In truth, I enjoy exercising and I like not being a slug. In the past, the obstacles of huffing and puffing in the general public had always deterred me. I needed a solution. I needed an alternative. I needed a way to not leave my house. This led me to first experience the joy of exercising alone and in the comfort of my own home with my mother’s old VHS tapes from the early ’90s.
I loved these videos. From the outfits to the music to the moves, they were the complete package. The poofy hairstyles and soft lighting made working out seem soothing. I especially enjoyed one video where three women led the routines, but one of them was so incompetent and off the beat that I knew she must be some producer’s wife. She was always confused, she had the cutest outfit and she was my favorite.
I danced and bounced to low-impact aerobics set to the tune of inspirational songs written specifically for the videos. Sometimes the lyrics even allowed for audience participation: “I can’t, I won’t, I quit, that’s it!” That was my battle cry as I power-sashayed my way across the floor.

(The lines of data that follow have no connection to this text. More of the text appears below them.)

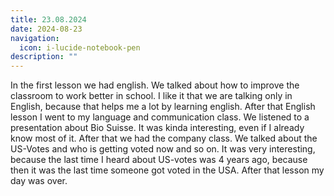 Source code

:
 ```yaml
---
title: 23.08.2024
date: 2024-08-23
navigation:
  icon: i-lucide-notebook-pen
description: ""
---
```


In the first lesson we had english. We talked about how to improve the classroom to work better in school. I like it that we are talking only in English, because that helps me a lot by learning english. After that English lesson I went to my language and communication class. We listened to a presentation about Bio Suisse. It was kinda interesting, even if I already know most of it. After that we had the company class. We talked about the US-Votes and who is getting voted now and so on. It was very interesting, because the last time I heard about US-votes was 4 years ago, because then it was the last time someone got voted in the USA. After that lesson my day was over.

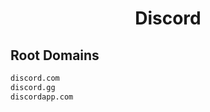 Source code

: 


<h1 align="center">Discord</h1>  


## Root Domains


```html
discord.com
discord.gg
discordapp.com
```  

<br>
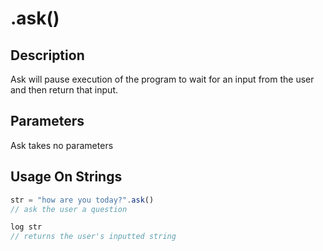 # .ask()

## Description

Ask will pause execution of the program to wait for an input from the user and then return that input.

## Parameters

Ask takes no parameters

## Usage On Strings

```javascript
str = "how are you today?".ask()
// ask the user a question

log str
// returns the user's inputted string
```
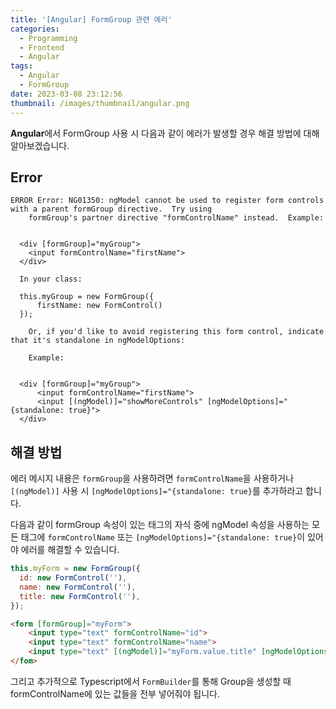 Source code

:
 ```yaml
---
title: '[Angular] FormGroup 관련 에러'
categories:
  - Programming
  - Frontend
  - Angular
tags:
  - Angular
  - FormGroup
date: 2023-03-08 23:12:56
thumbnail: /images/thumbnail/angular.png
---
```


**Angular**에서 FormGroup 사용 시 다음과 같이 에러가 발생할 경우 해결 방법에 대해 알아보겠습니다.

## Error

```shell
ERROR Error: NG01350: ngModel cannot be used to register form controls with a parent formGroup directive.  Try using
    formGroup's partner directive "formControlName" instead.  Example:


  <div [formGroup]="myGroup">
    <input formControlName="firstName">
  </div>

  In your class:

  this.myGroup = new FormGroup({
      firstName: new FormControl()
  });

    Or, if you'd like to avoid registering this form control, indicate that it's standalone in ngModelOptions:

    Example:


  <div [formGroup]="myGroup">
      <input formControlName="firstName">
      <input [(ngModel)]="showMoreControls" [ngModelOptions]="{standalone: true}">
  </div>
```

## 해결 방법

에러 메시지 내용은 `formGroup`을 사용하려면 `formControlName`을 사용하거나 `[(ngModel)]` 사용 시 `[ngModelOptions]="{standalone: true}`를 추가하라고 합니다.

다음과 같이 formGroup 속성이 있는 태그의 자식 중에 ngModel 속성을 사용하는 모든 태그에 `formControlName` 또는 `[ngModelOptions]="{standalone: true}`이 있어야 에러를 해결할 수 있습니다.

```js
this.myForm = new FormGroup({
  id: new FormControl(''),
  name: new FormControl(''),
  title: new FormControl(''),
});
```

```html
<form [formGroup]="myForm">
    <input type="text" formControlName="id">
    <input type="text" formControlName="name">
    <input type="text" [(ngModel)]="myForm.value.title" [ngModelOptions]="{standalone: true}">
</fom>
```

그리고 추가적으로 Typescript에서 `FormBuilder`를 통해 Group을 생성할 때 formControlName에 있는 값들을 전부 넣어줘야 됩니다.
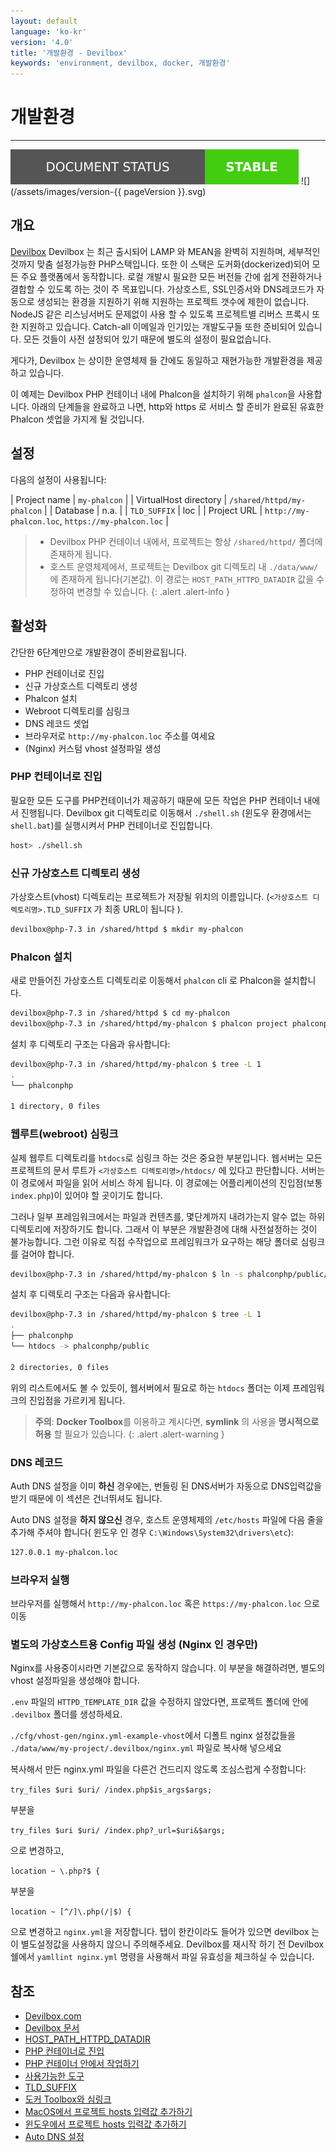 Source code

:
 ```yaml
---
layout: default
language: 'ko-kr'
version: '4.0'
title: '개발환경 - Devilbox'
keywords: 'environment, devilbox, docker, 개발환경'
---
```


# 개발환경

* * *

![](/assets/images/document-status-stable-success.svg) ![](/assets/images/version-{{ pageVersion }}.svg)

## 개요

[Devilbox](https://devilbox.org) Devilbox 는 최근 출시되어 LAMP 와 MEAN을 완벽히 지원하며, 세부적인 것까지 맞춤 설정가능한 PHP스택입니다. 또한 이 스택은 도커화(dockerized)되어 모든 주요 플랫폼에서 동작합니다. 로컬 개발시 필요한 모든 버전들 간에 쉽게 전환하거나 결합할 수 있도록 하는 것이 주 목표입니다. 가상호스트, SSL인증서와 DNS레코드가 자동으로 생성되는 환경을 지원하기 위해 지원하는 프로젝트 갯수에 제한이 없습니다. NodeJS 같은 리스닝서버도 문제없이 사용 할 수 있도록 프로젝트별 리버스 프록시 또한 지원하고 있습니다. Catch-all 이메일과 인기있는 개발도구들 또한 준비되어 있습니다. 모든 것들이 사전 설정되어 있기 때문에 별도의 설정이 필요없습니다.

게다가, Devilbox 는 상이한 운영체제 들 간에도 동일하고 재현가능한 개발환경을 제공하고 있습니다.

이 예제는 Devilbox PHP 컨테이너 내에 Phalcon을 설치하기 위해 `phalcon`을 사용합니다. 아래의 단계들을 완료하고 나면, http와 https 로 서비스 할 준비가 완료된 유효한 Phalcon 셋업을 가지게 될 것입니다.

## 설정

다음의 설정이 사용됩니다:

| Project name | `my-phalcon` | | VirtualHost directory | `/shared/httpd/my-phalcon` | | Database | n.a. | | `TLD_SUFFIX` | loc | | Project URL | `http://my-phalcon.loc`, `https://my-phalcon.loc` |

> * Devilbox PHP 컨테이너 내에서, 프로젝트는 항상 `/shared/httpd/` 폴더에 존재하게 됩니다.
> * 호스트 운영체제에서, 프로젝트는 Devilbox git 디렉토리 내 `./data/www/` 에 존재하게 됩니다(기본값). 이 경로는 `HOST_PATH_HTTPD_DATADIR` 값을 수정하여 변경할 수 있습니다.
{: .alert .alert-info }

## 활성화

간단한 6단계만으로 개발환경이 준비완료됩니다.

- PHP 컨테이너로 진입
- 신규 가상호스트 디렉토리 생성
- Phalcon 설치
- Webroot 디렉토리를 심링크
- DNS 레코드 셋업
- 브라우저로 `http://my-phalcon.loc` 주소를 여세요
- (Nginx) 커스텀 vhost 설정파일 생성

### PHP 컨테이너로 진입

필요한 모든 도구를 PHP컨테이너가 제공하기 때문에 모든 작업은 PHP 컨테이너 내에서 진행됩니다. Devilbox git 디렉토리로 이동해서 `./shell.sh` (윈도우 환경에서는 `shell.bat`)를 실행시켜서 PHP 컨테이너로 진입합니다.

```bash
host> ./shell.sh
```

### 신규 가상호스트 디렉토리 생성

가상호스트(vhost) 디렉토리는 프로젝트가 저장될 위치의 이름입니다. (`<가상호스트 디렉토리명>.TLD_SUFFIX` 가 최종 URL이 됩니다 ).

```bash
devilbox@php-7.3 in /shared/httpd $ mkdir my-phalcon
```

### Phalcon 설치

새로 만들어진 가상호스트 디렉토리로 이동해서 `phalcon` cli 로 Phalcon을 설치합니다.

```bash
devilbox@php-7.3 in /shared/httpd $ cd my-phalcon
devilbox@php-7.3 in /shared/httpd/my-phalcon $ phalcon project phalconphp
```

설치 후 디렉토리 구조는 다음과 유사합니다:

```bash
devilbox@php-7.3 in /shared/httpd/my-phalcon $ tree -L 1
.
└── phalconphp

1 directory, 0 files
```

### 웹루트(webroot) 심링크

실제 웹루트 디렉토리를 `htdocs`로 심링크 하는 것은 중요한 부분입니다. 웹서버는 모든 프로젝트의 문서 루트가 `<가상호스트 디렉토리명>/htdocs/` 에 있다고 판단합니다. 서버는 이 경로에서 파일을 읽어 서비스 하게 됩니다. 이 경로에는 어플리케이션의 진입점(보통 `index.php`)이 있어야 할 곳이기도 합니다.

그러나 일부 프레임워크에서는 파일과 컨텐츠를, 몇단계까지 내려가는지 알수 없는 하위 디렉토리에 저장하기도 합니다. 그래서 이 부분은 개발환경에 대해 사전설정하는 것이 불가능합니다. 그런 이유로 직접 수작업으로 프레임워크가 요구하는 해당 폴더로 심링크를 걸어야 합니다.

```bash
devilbox@php-7.3 in /shared/httpd/my-phalcon $ ln -s phalconphp/public/ htdocs
```

설치 후 디렉토리 구조는 다음과 유사합니다:

```bash
devilbox@php-7.3 in /shared/httpd/my-phalcon $ tree -L 1
.
├── phalconphp
└── htdocs -> phalconphp/public

2 directories, 0 files
```

위의 리스트에서도 볼 수 있듯이, 웹서버에서 필요로 하는 `htdocs` 폴더는 이제 프레임워크의 진입점을 가르키게 됩니다.

> **주의**: **Docker Toolbox**를 이용하고 계시다면, **symlink** 의 사용을 **명시적으로 허용** 할 필요가 있습니다.
{: .alert .alert-warning }

### DNS 레코드

Auth DNS 설정을 이미 **하신** 경우에는, 번들링 된 DNS서버가 자동으로 DNS입력값을 받기 때문에 이 섹션은 건너뛰셔도 됩니다.

Auto DNS 설정을 **하지 않으신** 경우, 호스트 운영체제의 `/etc/hosts` 파일에 다음 줄을 추가해 주셔야 합니다( 윈도우 인 경우 `C:\Windows\System32\drivers\etc`):

```bash
127.0.0.1 my-phalcon.loc
```

### 브라우저 실행

브라우저를 실행해서 `http://my-phalcon.loc` 혹은 `https://my-phalcon.loc` 으로 이동

### 별도의 가상호스트용 Config 파일 생성 (Nginx 인 경우만)

Nginx를 사용중이시라면 기본값으로 동작하지 않습니다. 이 부분을 해결하려면, 별도의 vhost 설정파일을 생성해야 합니다.

`.env` 파일의 `HTTPD_TEMPLATE_DIR` 값을 수정하지 않았다면, 프로젝트 폴더에 안에 `.devilbox` 폴더를 생성하세요.

`./cfg/vhost-gen/nginx.yml-example-vhost`에서 디폴트 nginx 설정값들을 `./data/www/my-project/.devilbox/nginx.yml` 파일로 복사해 넣으세요

복사해서 만든 nginx.yml 파일을 다른건 건드리지 않도록 조심스럽게 수정합니다:

`try_files $uri $uri/ /index.php$is_args$args;`

부분을

`try_files $uri $uri/ /index.php?_url=$uri&$args;`

으로 변경하고,

`location ~ \.php?$ {`

부분을

`location ~ [^/]\.php(/|$) {`

으로 변경하고 `nginx.yml`을 저장합니다. 탭이 한칸이라도 들어가 있으면 devilbox 는 이 별도설정값을 사용하지 않으니 주의해주세요. Devilbox를 재시작 하기 전 Devilbox 쉘에서 `yamllint nginx.yml` 명령을 사용해서 파일 유효성을 체크하실 수 있습니다.

## 참조

- [Devilbox.com](https://devilbox.org)
- [Devilbox 문서](https://devilbox.readthedocs.io/en/latest/examples/setup-phalcon.html)
- [HOST_PATH_HTTPD_DATADIR](https://devilbox.readthedocs.io/en/latest/configuration-files/env-file.html#env-httpd-datadir)
- [PHP 컨테이너로 진입](https://devilbox.readthedocs.io/en/latest/getting-started/enter-the-php-container.html#enter-the-php-container) 
- [PHP 컨테이너 안에서 작업하기](https://devilbox.readthedocs.io/en/latest/intermediate/work-inside-the-php-container.html#work-inside-the-php-container)
- [사용가능한 도구](https://devilbox.readthedocs.io/en/latest/readings/available-tools.html#available-tools) 
- [TLD_SUFFIX](https://devilbox.readthedocs.io/en/latest/configuration-files/env-file.html#env-tld-suffix)
- [도커 Toolbox와 심링크](https://devilbox.readthedocs.io/en/latest/howto/docker-toolbox/docker-toolbox-and-the-devilbox.html#howto-docker-toolbox-and-the-devilbox-windows-symlinks)
- [MacOS에서 프로젝트 hosts 입력값 추가하기](https://devilbox.readthedocs.io/en/latest/howto/dns/add-project-dns-entry-on-mac.html#howto-add-project-hosts-entry-on-mac)
- [윈도우에서 프로젝트 hosts 입력값 추가하기](https://devilbox.readthedocs.io/en/latest/howto/dns/add-project-dns-entry-on-win.html#howto-add-project-hosts-entry-on-win)
- [Auto DNS 설정](https://devilbox.readthedocs.io/en/latest/intermediate/setup-auto-dns.html#setup-auto-dns)
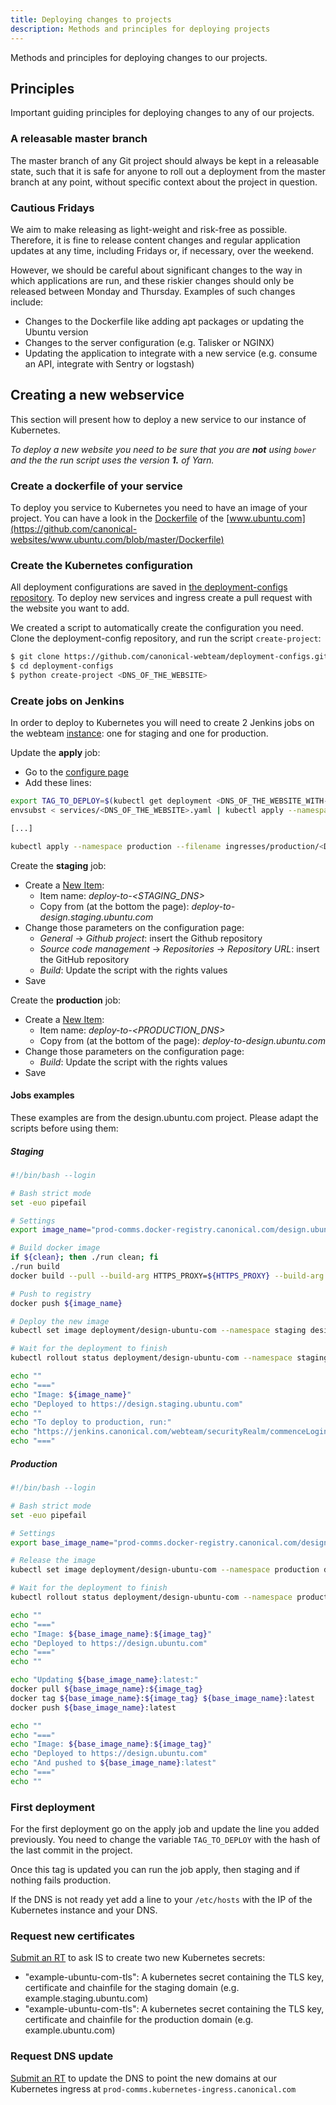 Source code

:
 ```yaml
---
title: Deploying changes to projects
description: Methods and principles for deploying projects
---
```


Methods and principles for deploying changes to our projects.

## Principles

Important guiding principles for deploying changes to any of our projects.

### A releasable master branch

The master branch of any Git project should always be kept in a releasable state, such that it is safe for anyone to roll out a deployment from the master branch at any point, without specific context about the project in question.

### Cautious Fridays

We aim to make releasing as light-weight and risk-free as possible. Therefore, it is fine to release content changes and regular application updates at any time, including Fridays or, if necessary, over the weekend.

However, we should be careful about significant changes to the way in which applications are run, and these riskier changes should only be released between Monday and Thursday. Examples of such changes include:

- Changes to the Dockerfile like adding apt packages or updating the Ubuntu version
- Changes to the server configuration (e.g. Talisker or NGINX)
- Updating the application to integrate with a new service (e.g. consume an API, integrate with Sentry or logstash)

## Creating a new webservice

This section will present how to deploy a new service to our instance of Kubernetes.

*To deploy a new website you need to be sure that you are **not** using `bower` and the the run script uses the version **1.** of Yarn.*

### Create a dockerfile of your service

To deploy you service to Kubernetes you need to have an image of your project. You can have a look in the [Dockerfile](https://docs.docker.com/engine/reference/builder/) of the [www.ubuntu.com](https://github.com/canonical-websites/www.ubuntu.com/blob/master/Dockerfile)

### Create the Kubernetes configuration

All deployment configurations are saved in [the deployment-configs repository](https://github.com/canonical-webteam/deployment-configs/). To deploy new services and ingress create a pull request with the website you want to add.

We created a script to automatically create the configuration you need. Clone the deployment-config repository, and run the script `create-project`:

```bash
$ git clone https://github.com/canonical-webteam/deployment-configs.git
$ cd deployment-configs
$ python create-project <DNS_OF_THE_WEBSITE>
```

### Create jobs on Jenkins

In order to deploy to Kubernetes you will need to create 2 Jenkins jobs on the webteam [instance](https://jenkins.canonical.com/webteam/): one for staging and one for production.

Update the **apply** job:
* Go to the [configure page](https://jenkins.canonical.com/webteam/job/apply-production-deployment-configs/configure)
* Add these lines:
```bash
export TAG_TO_DEPLOY=$(kubectl get deployment <DNS_OF_THE_WEBSITE_WITH-DASHES> --namespace production --output jsonpath="{.spec.template.spec.containers[*].image}" | grep -P -o '(?<=:)[^:]*$')
envsubst < services/<DNS_OF_THE_WEBSITE>.yaml | kubectl apply --namespace production --filename -

[...]

kubectl apply --namespace production --filename ingresses/production/<DNS_OF_THE_WEBSITE>.yaml
```

Create the **staging** job:

 * Create a [New Item](https://jenkins.canonical.com/webteam/view/all/newJob):
   * Item name: *deploy-to-<STAGING_DNS>*
   * Copy from (at the bottom the page): *deploy-to-design.staging.ubuntu.com*
 * Change those parameters on the configuration page:
   * *General* -> *Github project*: insert the Github repository
   * *Source code management* -> *Repositories* -> *Repository URL*: insert the GitHub repository
   * *Build*: Update the script with the rights values
 * Save

Create the **production** job:

 * Create a [New Item](https://jenkins.canonical.com/webteam/view/all/newJob):
   * Item name: *deploy-to-<PRODUCTION_DNS>*
   * Copy from (at the bottom of the page): *deploy-to-design.ubuntu.com*
 * Change those parameters on the configuration page:
   * *Build*: Update the script with the rights values
 * Save

#### Jobs examples

These examples are from the design.ubuntu.com project. Please adapt the scripts before using them:

##### Staging

```bash
#!/bin/bash --login

# Bash strict mode
set -euo pipefail

# Settings
export image_name="prod-comms.docker-registry.canonical.com/design.ubuntu.com:${GIT_COMMIT}"

# Build docker image
if ${clean}; then ./run clean; fi
./run build
docker build --pull --build-arg HTTPS_PROXY=${HTTPS_PROXY} --build-arg COMMIT_ID=${GIT_COMMIT} --tag ${image_name} .

# Push to registry
docker push ${image_name}

# Deploy the new image
kubectl set image deployment/design-ubuntu-com --namespace staging design-ubuntu-com=${image_name}

# Wait for the deployment to finish
kubectl rollout status deployment/design-ubuntu-com --namespace staging --watch

echo ""
echo "==="
echo "Image: ${image_name}"
echo "Deployed to https://design.staging.ubuntu.com"
echo ""
echo "To deploy to production, run:"
echo "https://jenkins.canonical.com/webteam/securityRealm/commenceLogin?from=%2Fwebteam%2Fjob%2Fdeploy-to-design.ubuntu.com%2Fparambuild%2F%3Fimage_tag%3D${GIT_COMMIT}"
echo "==="
```

##### Production

```bash
#!/bin/bash --login

# Bash strict mode
set -euo pipefail

# Settings
export base_image_name="prod-comms.docker-registry.canonical.com/design.ubuntu.com"

# Release the image
kubectl set image deployment/design-ubuntu-com --namespace production design-ubuntu-com=${base_image_name}:${image_tag}

# Wait for the deployment to finish
kubectl rollout status deployment/design-ubuntu-com --namespace production --watch

echo ""
echo "==="
echo "Image: ${base_image_name}:${image_tag}"
echo "Deployed to https://design.ubuntu.com"
echo "==="
echo ""

echo "Updating ${base_image_name}:latest:"
docker pull ${base_image_name}:${image_tag}
docker tag ${base_image_name}:${image_tag} ${base_image_name}:latest
docker push ${base_image_name}:latest

echo ""
echo "==="
echo "Image: ${base_image_name}:${image_tag}"
echo "Deployed to https://design.ubuntu.com"
echo "And pushed to ${base_image_name}:latest"
echo "==="
echo ""
```

### First deployment

For the first deployment go on the apply job and update the line you added previously. You need to change the variable `TAG_TO_DEPLOY` with the hash of the last commit in the project. 

Once this tag is updated you can run the job apply, then staging and if nothing fails production.

If the DNS is not ready yet add a line to your `/etc/hosts` with the IP of the Kubernetes instance and your DNS.

### Request new certificates

[Submit an RT](https://wiki.canonical.com/ProductStrategyTeam/WebDevelopment/CreatingRTs) to ask IS to create two new Kubernetes secrets:

- "example-ubuntu-com-tls": A kubernetes secret containing the TLS key, certificate and chainfile for the staging domain (e.g. example.staging.ubuntu.com)
- "example-ubuntu-com-tls": A kubernetes secret containing the TLS key, certificate and chainfile for the production domain (e.g. example.ubuntu.com)

### Request DNS update

[Submit an RT](https://wiki.canonical.com/ProductStrategyTeam/WebDevelopment/CreatingRTs) to update the DNS to point the new domains at our Kubernetes ingress at `prod-comms.kubernetes-ingress.canonical.com`
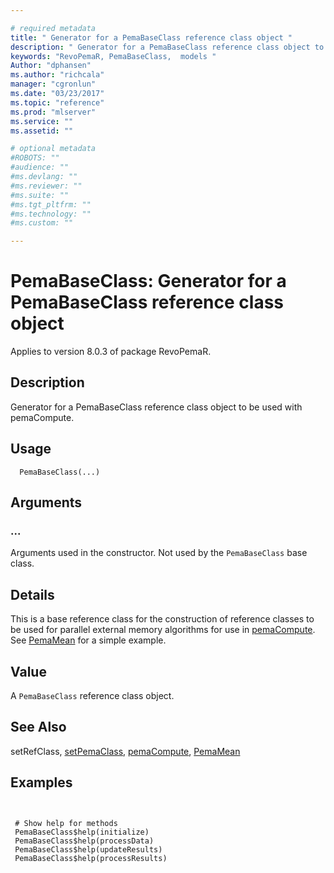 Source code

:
 ```yaml
--- 

# required metadata 
title: " Generator for a PemaBaseClass reference class object " 
description: " Generator for a PemaBaseClass reference class object to be used with pemaCompute. " 
keywords: "RevoPemaR, PemaBaseClass,  models " 
Author: "dphansen"
ms.author: "richcala" 
manager: "cgronlun" 
ms.date: "03/23/2017" 
ms.topic: "reference" 
ms.prod: "mlserver" 
ms.service: "" 
ms.assetid: "" 

# optional metadata 
#ROBOTS: "" 
#audience: "" 
#ms.devlang: "" 
#ms.reviewer: "" 
#ms.suite: "" 
#ms.tgt_pltfrm: "" 
#ms.technology: "" 
#ms.custom: "" 

--- 
```



 # PemaBaseClass:  Generator for a PemaBaseClass reference class object 

 Applies to version 8.0.3 of package RevoPemaR.

 ## Description

Generator for a PemaBaseClass reference class object to be used with pemaCompute.


 ## Usage

```   
  PemaBaseClass(...)

```


 ## Arguments



 ###  ...
  Arguments used in the constructor. Not used by the `PemaBaseClass` base class.  



 ## Details

This is a base reference class for the construction of reference classes
to be used for parallel external memory algorithms for use in
[pemaCompute](pemacompute.md). See [PemaMean](pemamean.md) for a simple
example.


 ## Value

A `PemaBaseClass` reference class object.








 ## See Also

setRefClass,
[setPemaClass](setpemaclass.md),
[pemaCompute](pemacompute.md),
[PemaMean](pemamean.md)


 ## Examples

 ```


  # Show help for methods
  PemaBaseClass$help(initialize)
  PemaBaseClass$help(processData)
  PemaBaseClass$help(updateResults)
  PemaBaseClass$help(processResults)
```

One day I unearthed my mother’s old Jane Fonda Step Aerobic Workout tape and after a great exploratory mission through the house found the dusty disused step apparatus that went with it.
Oh, how I stepped! I stepped and turned. I stepped and twisted. I stepped and hopped. So much stepping I stepped! And, of course, then there was Jane Fonda. The woman herself motivated us all. As much as I enjoyed these workouts, I felt there must have been advances in the realm of in-home exercise and I was right. I ordered myself a complete set of Billy Blanks’ Tae Bo on VHS. This opened up the gates for me. I went through his entire series of videos as he and I shouted, kicked and punched our way to fitness. Again, there was a stand out woman in his videos who I later learned was his daughter, Shellie Blanks.
Shellie was fantastic. She was way too excited and way too energetic to be contained to the Tae Bo workout. She was always right behind her dad, practically exploding with passion. At times she seemed more than human. She was a true inspiration. You didn’t want Shellie to outpunch or outscream you; she made you a better Tae Bo trainee. She made you a better person.
I owe a lot to VHS exercise tapes of the ’90s. I stumbled into their wondrous world during my chubby teen phase and if not for them I would still be spending afternoons eating mountains of McDonald’s and watch reruns of Sister, Sister. But as much I loved McDonald’s and Tia and Tamera Mowry, it was time to consider my health. I started doing these tapes as a lark. But that lark turned into a lifelong habit. From these tapes I evolved to doing workout DVDs and from there graduated to Exercise OnDemand.
I think Tia and Tamera would be proud of my choice.
My only regret? That I didn’t discover Angela Lansbury’s Positive Moves until now. But it’s never too late to start your now today.